In 1979 when I was seventeen, my father, recently divorced from my mother, picked me up in his silver Peugeot to take me to his apartment for dinner. On the drive my father, an upper management engineer, asked me if I had any plans for my future. I told him that at the gym I had met a couple of garbage men who said they had connections for me if I should ever want to work with them. I was tempted to take them up on their offer. After all, I had no specific college aspirations. And the thought of making thirty grand a year, considered rich in the eyes of an adenoidal adolescent in the 1970s, and being finished with my job by nine A.M. seemed like striking gold.
“There’s no way you’re going to become a garbage man, ” my father said looking at the road ahead with a knowing calm as he shifted into fifth gear.
“Why not?”
“Because someday you’ll be at a cocktail party and someone will ask you what you do. What are you going to tell him, that you’re a garbage man?”
That was the end of the discussion. My father knew that even though I was a confused teenager full of sloth and harebrained schemes, that ultimately my vanity, my pride and my class consciousness would steer me clear from becoming a garbage man.

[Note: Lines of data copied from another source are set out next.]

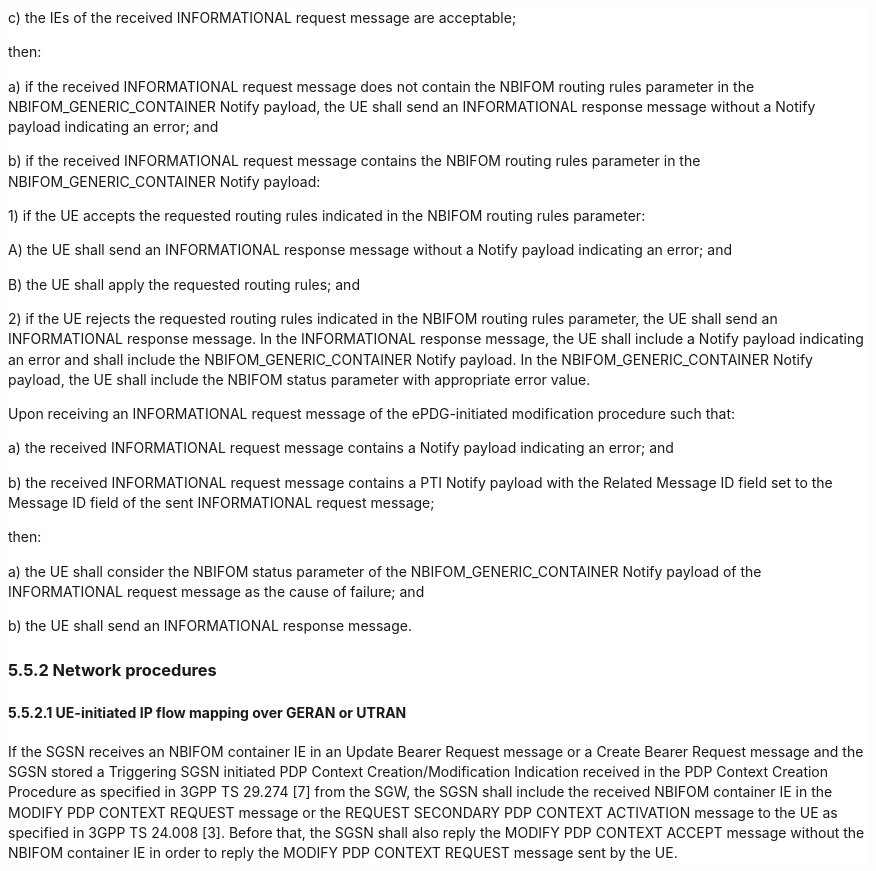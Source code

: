 c\) the IEs of the received INFORMATIONAL request message are
acceptable;

then:

a\) if the received INFORMATIONAL request message does not contain the
NBIFOM routing rules parameter in the NBIFOM\_GENERIC\_CONTAINER Notify
payload, the UE shall send an INFORMATIONAL response message without a
Notify payload indicating an error; and

b\) if the received INFORMATIONAL request message contains the NBIFOM
routing rules parameter in the NBIFOM\_GENERIC\_CONTAINER Notify
payload:

1\) if the UE accepts the requested routing rules indicated in the
NBIFOM routing rules parameter:

A\) the UE shall send an INFORMATIONAL response message without a Notify
payload indicating an error; and

B\) the UE shall apply the requested routing rules; and

2\) if the UE rejects the requested routing rules indicated in the
NBIFOM routing rules parameter, the UE shall send an INFORMATIONAL
response message. In the INFORMATIONAL response message, the UE shall
include a Notify payload indicating an error and shall include the
NBIFOM\_GENERIC\_CONTAINER Notify payload. In the
NBIFOM\_GENERIC\_CONTAINER Notify payload, the UE shall include the
NBIFOM status parameter with appropriate error value.

Upon receiving an INFORMATIONAL request message of the ePDG-initiated
modification procedure such that:

a\) the received INFORMATIONAL request message contains a Notify payload
indicating an error; and

b\) the received INFORMATIONAL request message contains a PTI Notify
payload with the Related Message ID field set to the Message ID field of
the sent INFORMATIONAL request message;

then:

a\) the UE shall consider the NBIFOM status parameter of the
NBIFOM\_GENERIC\_CONTAINER Notify payload of the INFORMATIONAL request
message as the cause of failure; and

b\) the UE shall send an INFORMATIONAL response message.

### 5.5.2 Network procedures

#### 5.5.2.1 UE-initiated IP flow mapping over GERAN or UTRAN

If the SGSN receives an NBIFOM container IE in an Update Bearer Request
message or a Create Bearer Request message and the SGSN stored a
Triggering SGSN initiated PDP Context Creation/Modification Indication
received in the PDP Context Creation Procedure as specified in
3GPP TS 29.274 \[7\] from the SGW, the SGSN shall include the received
NBIFOM container IE in the MODIFY PDP CONTEXT REQUEST message or the
REQUEST SECONDARY PDP CONTEXT ACTIVATION message to the UE as specified
in 3GPP TS 24.008 \[3\]. Before that, the SGSN shall also reply the
MODIFY PDP CONTEXT ACCEPT message without the NBIFOM container IE in
order to reply the MODIFY PDP CONTEXT REQUEST message sent by the UE.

But my foolishness persisted. Six months later as we gathered ingredients inside a supermarket for another dinner inside my dad’s apartment, I told I told him I knew people at my gym who worked as cashiers at this same grocery chain. The money was good, the benefits were decent and the work seemed relatively easy.
“You’ll never become a grocery clerk,” my father said calmly.
“Why not?”
He stopped pushing the shopping cart and told me to take a good look at all the employees with their box cutters, their feather dusters and their slack-jawed expressions. Were these the kind of people I wanted to hang out with for the next forty to fifty years of my life? Were these the type of people whom I aspired to converse with and to befriend?

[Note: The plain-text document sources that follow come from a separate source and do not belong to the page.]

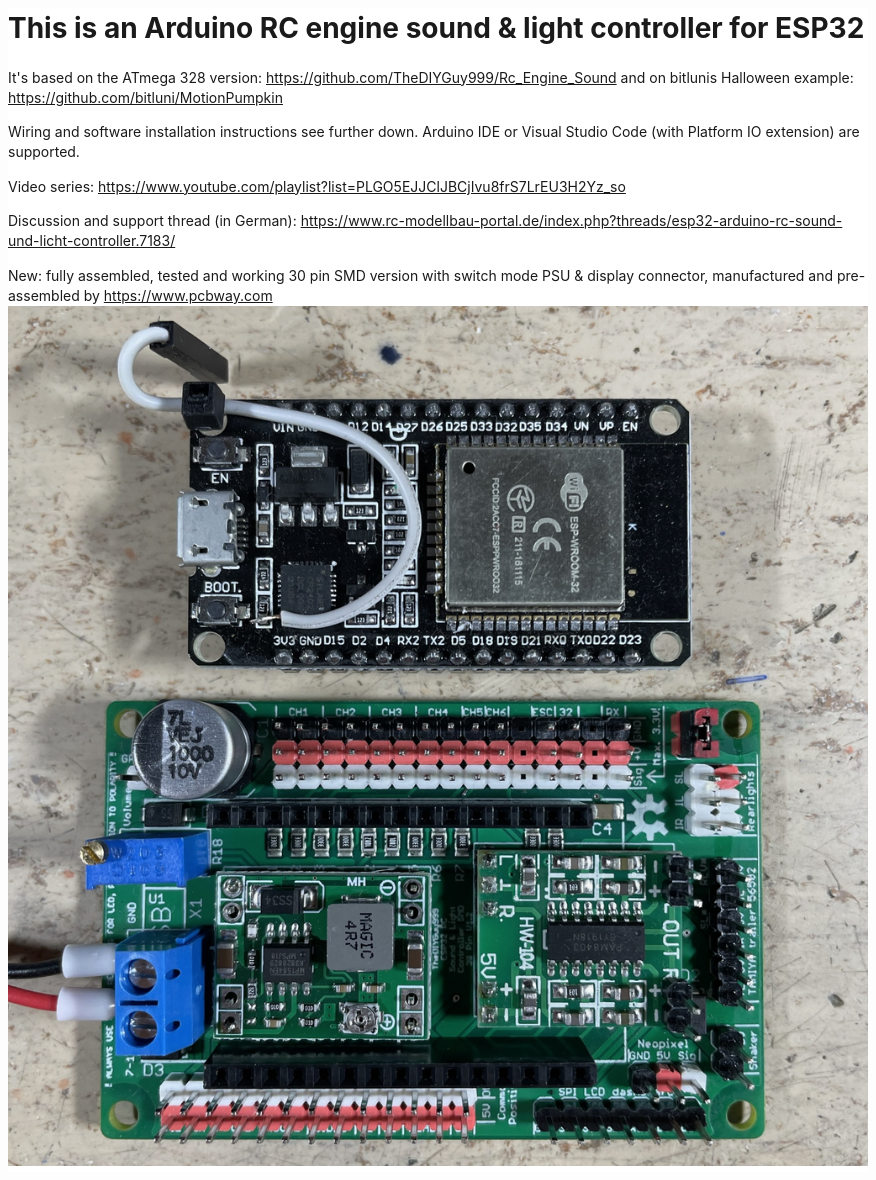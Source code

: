 # This is an Arduino RC engine sound & light controller for ESP32
It's based on the ATmega 328 version: https://github.com/TheDIYGuy999/Rc_Engine_Sound
and on bitlunis Halloween example: https://github.com/bitluni/MotionPumpkin

Wiring and software installation instructions see further down.
Arduino IDE or Visual Studio Code (with Platform IO extension) are supported.

Video series: https://www.youtube.com/playlist?list=PLGO5EJJClJBCjIvu8frS7LrEU3H2Yz_so

Discussion and support thread (in German): https://www.rc-modellbau-portal.de/index.php?threads/esp32-arduino-rc-sound-und-licht-controller.7183/

New: fully assembled, tested and working 30 pin SMD version with switch mode PSU & display connector, manufactured and pre-assembled by https://www.pcbway.com
![](documentation/pictures/30pinSmdSwitchModeVersion.jpg)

Indeed not. These were Lifers, mushy-brained cookie-cutter personalities whose banal, predictable existence would drive me to suicidal despair.
However simplistic my father’s caricature description of the Lifers, I was suddenly averse to the idea of working all of my adult years at a blood-sucking supermarket chain. I decided to take my father’s advice to go to college and find a job worthy of boasting about at some cocktail party.
So now I’m fifty and I teach English at a college. And here’s the irony: I’ve never, never, never—not once in my life—ever been to a cocktail party.
And I doubt I ever will.
This story sounds familiar.
At the risk of sounding too class-conscious myself, our Dear Ol' Dads had a point. I'll refrain from calling the feather duster and box cutter-equipped coworkers as "slack-jawed" or "brain-dead," but the point is valid that your occupation will dictate the kind of people with whom you spend the bulk of your waking hours. If they don't share the values, life experience, or interests you do, it can be dreadful.
I did graduate college, but it took me nearly thirty years and two career changes to end up somewhere close to what Dad had in mind for me, and I regret not putting forth the effort sooner.
I'm not a fan of cocktail parties myself, but the few I have attended would have been much more pleasant if I had met an educator or two there to talk to. I'm sure your father is proud.